Task item »
Below are some entries. Copy each line that holds the string "println".

========================

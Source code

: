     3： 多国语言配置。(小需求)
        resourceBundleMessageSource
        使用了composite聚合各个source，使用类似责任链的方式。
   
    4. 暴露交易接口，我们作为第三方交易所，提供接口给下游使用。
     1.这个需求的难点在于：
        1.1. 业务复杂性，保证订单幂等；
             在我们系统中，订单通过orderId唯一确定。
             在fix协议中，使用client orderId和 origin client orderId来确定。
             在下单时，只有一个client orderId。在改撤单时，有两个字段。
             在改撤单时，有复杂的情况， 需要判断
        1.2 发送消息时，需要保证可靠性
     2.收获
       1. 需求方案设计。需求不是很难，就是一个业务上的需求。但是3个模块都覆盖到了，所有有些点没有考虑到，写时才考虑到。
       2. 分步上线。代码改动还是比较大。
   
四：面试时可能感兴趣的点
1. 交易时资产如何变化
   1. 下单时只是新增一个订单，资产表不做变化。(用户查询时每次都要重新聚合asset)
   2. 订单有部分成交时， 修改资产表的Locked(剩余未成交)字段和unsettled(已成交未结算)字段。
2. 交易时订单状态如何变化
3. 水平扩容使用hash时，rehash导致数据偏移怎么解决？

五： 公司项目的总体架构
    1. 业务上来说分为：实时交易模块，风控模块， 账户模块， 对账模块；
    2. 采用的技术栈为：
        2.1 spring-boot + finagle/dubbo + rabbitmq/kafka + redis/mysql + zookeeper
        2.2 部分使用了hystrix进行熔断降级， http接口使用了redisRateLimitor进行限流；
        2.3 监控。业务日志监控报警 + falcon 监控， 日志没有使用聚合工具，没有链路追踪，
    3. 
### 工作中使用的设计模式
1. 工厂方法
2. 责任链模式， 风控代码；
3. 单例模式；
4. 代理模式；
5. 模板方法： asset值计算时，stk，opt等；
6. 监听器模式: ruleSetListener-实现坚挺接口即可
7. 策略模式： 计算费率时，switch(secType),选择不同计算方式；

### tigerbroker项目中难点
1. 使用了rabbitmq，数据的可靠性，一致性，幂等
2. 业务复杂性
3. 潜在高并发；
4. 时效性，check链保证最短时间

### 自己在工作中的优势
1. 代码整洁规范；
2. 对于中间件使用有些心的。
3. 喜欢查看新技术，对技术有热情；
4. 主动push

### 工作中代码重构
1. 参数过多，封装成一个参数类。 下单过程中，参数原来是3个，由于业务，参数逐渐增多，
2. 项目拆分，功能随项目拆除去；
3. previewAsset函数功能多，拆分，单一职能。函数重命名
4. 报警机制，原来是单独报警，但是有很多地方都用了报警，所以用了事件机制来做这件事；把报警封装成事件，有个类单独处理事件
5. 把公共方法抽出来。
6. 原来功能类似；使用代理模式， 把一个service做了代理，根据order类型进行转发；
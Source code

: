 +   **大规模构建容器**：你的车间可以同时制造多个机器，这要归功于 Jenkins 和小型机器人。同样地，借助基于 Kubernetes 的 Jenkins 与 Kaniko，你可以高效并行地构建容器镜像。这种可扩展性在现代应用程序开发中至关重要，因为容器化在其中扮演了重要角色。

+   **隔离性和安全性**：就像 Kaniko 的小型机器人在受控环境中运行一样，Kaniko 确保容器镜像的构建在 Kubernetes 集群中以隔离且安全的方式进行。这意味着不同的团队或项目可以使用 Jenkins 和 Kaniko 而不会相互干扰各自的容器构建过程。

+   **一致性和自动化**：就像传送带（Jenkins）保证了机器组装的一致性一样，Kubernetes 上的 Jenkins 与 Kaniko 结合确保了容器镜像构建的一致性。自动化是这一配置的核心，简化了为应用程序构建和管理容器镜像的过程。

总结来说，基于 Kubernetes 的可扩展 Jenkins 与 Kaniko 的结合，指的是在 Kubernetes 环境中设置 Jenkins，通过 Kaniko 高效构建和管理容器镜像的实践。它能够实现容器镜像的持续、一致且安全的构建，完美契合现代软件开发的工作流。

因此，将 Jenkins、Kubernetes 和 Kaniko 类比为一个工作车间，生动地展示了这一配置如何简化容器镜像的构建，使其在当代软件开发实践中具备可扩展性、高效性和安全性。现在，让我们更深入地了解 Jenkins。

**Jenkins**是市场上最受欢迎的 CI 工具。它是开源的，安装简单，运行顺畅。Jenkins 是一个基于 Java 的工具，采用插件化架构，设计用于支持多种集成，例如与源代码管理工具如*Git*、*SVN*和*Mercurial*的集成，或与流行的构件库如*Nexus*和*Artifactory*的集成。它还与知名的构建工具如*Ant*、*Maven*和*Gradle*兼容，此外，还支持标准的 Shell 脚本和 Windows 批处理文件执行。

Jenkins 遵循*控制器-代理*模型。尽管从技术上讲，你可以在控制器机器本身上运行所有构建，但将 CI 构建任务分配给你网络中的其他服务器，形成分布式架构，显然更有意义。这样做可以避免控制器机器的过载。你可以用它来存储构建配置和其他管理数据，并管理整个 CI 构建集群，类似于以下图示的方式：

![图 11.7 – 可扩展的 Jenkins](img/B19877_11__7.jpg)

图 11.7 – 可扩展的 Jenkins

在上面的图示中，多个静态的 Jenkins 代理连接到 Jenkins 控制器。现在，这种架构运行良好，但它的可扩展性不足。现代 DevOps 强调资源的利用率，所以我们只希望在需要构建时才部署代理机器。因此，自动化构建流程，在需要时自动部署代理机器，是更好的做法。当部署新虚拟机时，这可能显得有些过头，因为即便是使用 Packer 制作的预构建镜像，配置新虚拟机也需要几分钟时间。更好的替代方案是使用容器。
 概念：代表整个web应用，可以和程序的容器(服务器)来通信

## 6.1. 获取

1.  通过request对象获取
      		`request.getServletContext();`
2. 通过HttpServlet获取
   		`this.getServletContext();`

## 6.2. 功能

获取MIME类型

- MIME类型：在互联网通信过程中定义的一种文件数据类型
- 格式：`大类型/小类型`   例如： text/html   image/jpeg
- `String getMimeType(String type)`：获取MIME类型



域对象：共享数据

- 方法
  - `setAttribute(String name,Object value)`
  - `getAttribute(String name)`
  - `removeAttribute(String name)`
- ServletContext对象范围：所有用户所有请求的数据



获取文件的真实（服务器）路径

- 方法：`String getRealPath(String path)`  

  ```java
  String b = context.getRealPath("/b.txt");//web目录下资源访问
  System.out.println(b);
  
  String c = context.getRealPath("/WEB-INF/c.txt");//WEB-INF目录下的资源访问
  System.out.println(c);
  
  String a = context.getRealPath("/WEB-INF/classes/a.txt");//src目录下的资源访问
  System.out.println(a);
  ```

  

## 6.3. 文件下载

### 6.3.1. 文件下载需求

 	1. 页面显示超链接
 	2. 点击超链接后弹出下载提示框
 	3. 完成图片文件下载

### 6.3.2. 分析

========================

Output »
  System.out.println(b);
  System.out.println(c);
  System.out.println(a);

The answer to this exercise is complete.